Tenet Review – Excess Impresses, But Leaves One Hoping for a Smaller Nolan Film

Most of what follows will basically be a “Confession of a Nolan Fanboy”, which is what I am. Christopher Nolan is the filmmaker I credit with actually getting me into movies as Inception hit me at the exact right time in 2010, and his filmography has defined so much of my own tastes with film and filmmaking. Particular compositions made by collaborators such as cinematographers Wally Pfister or Hoyte Van Hoytema, aural landscapes by composers David Julyan or Hans Zimmer, or by specific edits performed by either Doby Dorn or Lee Smith, have firmly planted themselves in my mind that they’ve defined and changed how I view cinema.

Tenet, in so many ways, is the great experience I always hope for with a Nolan film, but within that grandeur, it also is represents a crossroads to his future and what audiences will still accept from him.

At its core, Tenet is essentially what Christopher Nolan would bring to a James Bond movie, something he’s loved since childhood.
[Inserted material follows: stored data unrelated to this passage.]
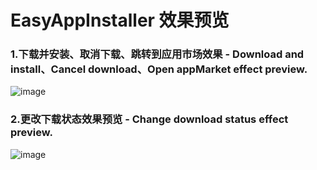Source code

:# EasyAppInstaller 效果预览

### 1.下载并安装、取消下载、跳转到应用市场效果 - Download and install、Cancel download、Open appMarket effect preview.

![image](https://github.com/gfslx999/easy_app_installer/blob/master/example/android/example_preview.gif)

### 2.更改下载状态效果预览 - Change download status effect preview.

![image](https://github.com/gfslx999/easy_app_installer/blob/master/example/android/example_preview_new_state.gif)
Nolan seems bored with the standard Bond fare. It isn’t enough to him to just show a car chase or a gunfight and have a hero triumph over a villain through explosions or a magazine of bullets. To him, if you’re going to do a spy movie in 2020 that gets people in a theatre, it needs to be more than what we’ve already had. Granted, going to a cinema right now is incredibly risky to many around the world, but this was not made under the locked-down circumstances our world faces.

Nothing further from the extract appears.